What to do:
Calculate how many lines in the following records hold the word "author", and report that number without comment.

** Data section follows **

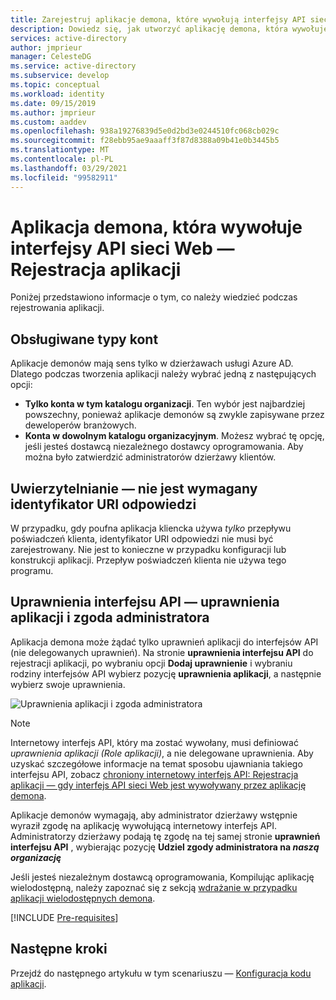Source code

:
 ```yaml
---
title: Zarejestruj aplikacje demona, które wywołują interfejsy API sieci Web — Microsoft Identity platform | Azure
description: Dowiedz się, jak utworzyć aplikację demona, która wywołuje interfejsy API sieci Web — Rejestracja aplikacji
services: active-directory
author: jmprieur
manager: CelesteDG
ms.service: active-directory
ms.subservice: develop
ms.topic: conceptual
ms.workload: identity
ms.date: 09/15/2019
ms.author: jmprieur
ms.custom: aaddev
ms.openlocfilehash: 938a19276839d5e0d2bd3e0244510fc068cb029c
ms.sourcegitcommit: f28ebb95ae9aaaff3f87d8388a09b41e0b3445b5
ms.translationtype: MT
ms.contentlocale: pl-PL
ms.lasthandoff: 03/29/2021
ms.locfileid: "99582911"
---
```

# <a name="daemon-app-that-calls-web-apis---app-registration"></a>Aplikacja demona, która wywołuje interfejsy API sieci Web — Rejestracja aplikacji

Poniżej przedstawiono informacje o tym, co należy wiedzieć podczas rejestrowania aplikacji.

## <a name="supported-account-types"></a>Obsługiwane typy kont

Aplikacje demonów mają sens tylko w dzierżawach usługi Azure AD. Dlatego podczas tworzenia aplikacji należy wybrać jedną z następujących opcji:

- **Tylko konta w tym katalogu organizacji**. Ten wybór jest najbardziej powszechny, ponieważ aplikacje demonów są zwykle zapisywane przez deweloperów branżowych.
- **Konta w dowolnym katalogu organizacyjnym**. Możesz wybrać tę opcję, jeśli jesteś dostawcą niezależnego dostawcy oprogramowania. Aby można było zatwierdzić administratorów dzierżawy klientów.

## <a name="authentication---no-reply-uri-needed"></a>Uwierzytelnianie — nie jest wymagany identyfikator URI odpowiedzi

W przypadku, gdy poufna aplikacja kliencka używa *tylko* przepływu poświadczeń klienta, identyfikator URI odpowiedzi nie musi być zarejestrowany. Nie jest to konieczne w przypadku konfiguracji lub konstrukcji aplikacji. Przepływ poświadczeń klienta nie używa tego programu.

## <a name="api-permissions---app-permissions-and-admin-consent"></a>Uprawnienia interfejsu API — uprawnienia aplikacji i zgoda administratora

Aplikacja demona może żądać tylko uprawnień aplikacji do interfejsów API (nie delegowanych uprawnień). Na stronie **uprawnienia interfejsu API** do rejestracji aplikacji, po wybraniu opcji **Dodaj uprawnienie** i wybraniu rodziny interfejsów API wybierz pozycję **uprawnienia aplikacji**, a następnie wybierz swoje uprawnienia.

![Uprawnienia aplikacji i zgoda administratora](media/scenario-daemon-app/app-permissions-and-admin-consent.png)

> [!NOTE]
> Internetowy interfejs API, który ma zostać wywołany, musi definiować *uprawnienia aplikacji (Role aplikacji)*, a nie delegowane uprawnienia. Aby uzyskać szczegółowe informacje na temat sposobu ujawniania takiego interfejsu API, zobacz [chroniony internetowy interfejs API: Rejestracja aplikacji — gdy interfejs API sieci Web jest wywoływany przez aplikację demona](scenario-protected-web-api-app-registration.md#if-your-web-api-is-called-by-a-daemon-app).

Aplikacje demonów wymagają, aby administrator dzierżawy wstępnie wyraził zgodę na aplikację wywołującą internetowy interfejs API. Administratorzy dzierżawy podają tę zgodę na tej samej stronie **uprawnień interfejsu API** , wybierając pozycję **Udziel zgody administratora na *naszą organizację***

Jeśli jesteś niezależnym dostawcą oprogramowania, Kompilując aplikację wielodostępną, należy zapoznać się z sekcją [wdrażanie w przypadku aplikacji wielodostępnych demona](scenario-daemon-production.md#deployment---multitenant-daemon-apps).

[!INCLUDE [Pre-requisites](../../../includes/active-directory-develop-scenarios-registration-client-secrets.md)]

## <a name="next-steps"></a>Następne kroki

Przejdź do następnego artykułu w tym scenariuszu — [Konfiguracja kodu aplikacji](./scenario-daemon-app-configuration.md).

** End of Data section **
** Data section follows **

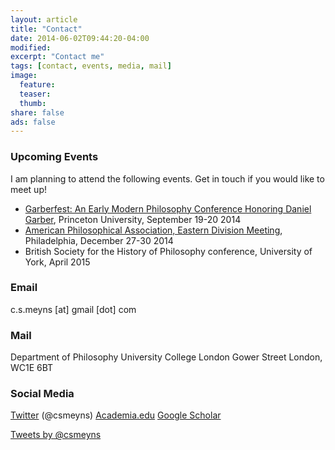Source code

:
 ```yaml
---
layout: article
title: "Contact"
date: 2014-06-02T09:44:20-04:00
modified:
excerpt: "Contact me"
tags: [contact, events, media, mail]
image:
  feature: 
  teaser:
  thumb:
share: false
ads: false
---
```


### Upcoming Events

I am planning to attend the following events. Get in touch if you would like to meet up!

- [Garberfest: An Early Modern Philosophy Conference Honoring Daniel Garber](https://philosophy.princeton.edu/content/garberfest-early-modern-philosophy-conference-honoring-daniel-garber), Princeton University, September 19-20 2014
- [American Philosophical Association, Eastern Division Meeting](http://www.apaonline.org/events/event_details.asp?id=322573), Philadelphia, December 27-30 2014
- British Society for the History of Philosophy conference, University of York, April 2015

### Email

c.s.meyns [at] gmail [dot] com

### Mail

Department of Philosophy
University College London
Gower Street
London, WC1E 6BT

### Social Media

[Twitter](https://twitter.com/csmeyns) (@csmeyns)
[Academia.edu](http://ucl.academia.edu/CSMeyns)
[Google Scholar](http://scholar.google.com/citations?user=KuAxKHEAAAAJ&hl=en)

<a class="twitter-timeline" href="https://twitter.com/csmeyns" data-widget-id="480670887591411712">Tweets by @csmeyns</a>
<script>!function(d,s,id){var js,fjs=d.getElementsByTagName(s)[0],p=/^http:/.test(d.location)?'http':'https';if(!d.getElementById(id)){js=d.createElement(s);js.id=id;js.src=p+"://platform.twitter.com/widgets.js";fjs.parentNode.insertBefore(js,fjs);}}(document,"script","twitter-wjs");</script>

** End of Data section **

Response box:
2